■ **SOURCE RECORDS**:
########################################

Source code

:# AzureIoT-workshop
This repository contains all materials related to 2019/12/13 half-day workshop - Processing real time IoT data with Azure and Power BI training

########################################

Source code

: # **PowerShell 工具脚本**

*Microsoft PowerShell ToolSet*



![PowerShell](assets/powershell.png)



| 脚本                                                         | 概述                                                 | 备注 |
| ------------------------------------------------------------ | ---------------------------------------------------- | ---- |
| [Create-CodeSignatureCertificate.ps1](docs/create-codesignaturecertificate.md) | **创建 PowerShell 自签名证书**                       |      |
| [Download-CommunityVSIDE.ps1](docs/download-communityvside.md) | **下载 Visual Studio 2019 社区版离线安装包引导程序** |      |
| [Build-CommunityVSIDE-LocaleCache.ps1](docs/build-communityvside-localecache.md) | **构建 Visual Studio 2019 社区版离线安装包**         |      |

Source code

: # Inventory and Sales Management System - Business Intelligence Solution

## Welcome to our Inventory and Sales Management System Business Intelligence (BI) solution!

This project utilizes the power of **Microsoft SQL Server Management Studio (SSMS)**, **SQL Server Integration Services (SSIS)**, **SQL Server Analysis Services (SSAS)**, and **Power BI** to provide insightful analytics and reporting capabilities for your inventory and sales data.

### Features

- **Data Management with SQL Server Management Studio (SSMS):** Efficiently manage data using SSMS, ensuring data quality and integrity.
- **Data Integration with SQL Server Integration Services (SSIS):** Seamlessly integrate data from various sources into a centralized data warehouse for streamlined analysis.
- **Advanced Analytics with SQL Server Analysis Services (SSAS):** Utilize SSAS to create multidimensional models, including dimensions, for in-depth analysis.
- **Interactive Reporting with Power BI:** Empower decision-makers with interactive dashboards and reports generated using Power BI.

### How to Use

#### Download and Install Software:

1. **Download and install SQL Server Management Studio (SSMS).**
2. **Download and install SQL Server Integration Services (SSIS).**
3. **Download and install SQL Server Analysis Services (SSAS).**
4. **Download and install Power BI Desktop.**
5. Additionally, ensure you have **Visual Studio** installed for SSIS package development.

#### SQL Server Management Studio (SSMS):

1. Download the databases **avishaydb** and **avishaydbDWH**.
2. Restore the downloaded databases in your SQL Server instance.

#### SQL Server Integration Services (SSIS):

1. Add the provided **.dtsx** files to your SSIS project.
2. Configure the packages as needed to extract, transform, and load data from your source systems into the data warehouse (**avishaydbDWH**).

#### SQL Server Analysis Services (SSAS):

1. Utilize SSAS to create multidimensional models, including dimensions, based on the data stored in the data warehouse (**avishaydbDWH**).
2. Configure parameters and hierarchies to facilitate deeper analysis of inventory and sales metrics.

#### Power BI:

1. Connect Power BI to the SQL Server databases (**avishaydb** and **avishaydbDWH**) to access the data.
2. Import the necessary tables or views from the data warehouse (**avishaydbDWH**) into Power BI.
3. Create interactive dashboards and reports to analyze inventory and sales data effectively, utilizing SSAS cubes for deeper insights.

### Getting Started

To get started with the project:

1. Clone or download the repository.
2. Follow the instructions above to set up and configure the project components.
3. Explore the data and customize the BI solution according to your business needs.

########################################

■ **WHAT THE TASK ASKS**: Set apart and copy each line of the records that holds the word "dimensions".

■ **RESPONSE**:
- **Advanced Analytics with SQL Server Analysis Services (SSAS):** Utilize SSAS to create multidimensional models, including dimensions, for in-depth analysis.
1. Utilize SSAS to create multidimensional models, including dimensions, based on the data stored in the data warehouse (**avishaydbDWH**).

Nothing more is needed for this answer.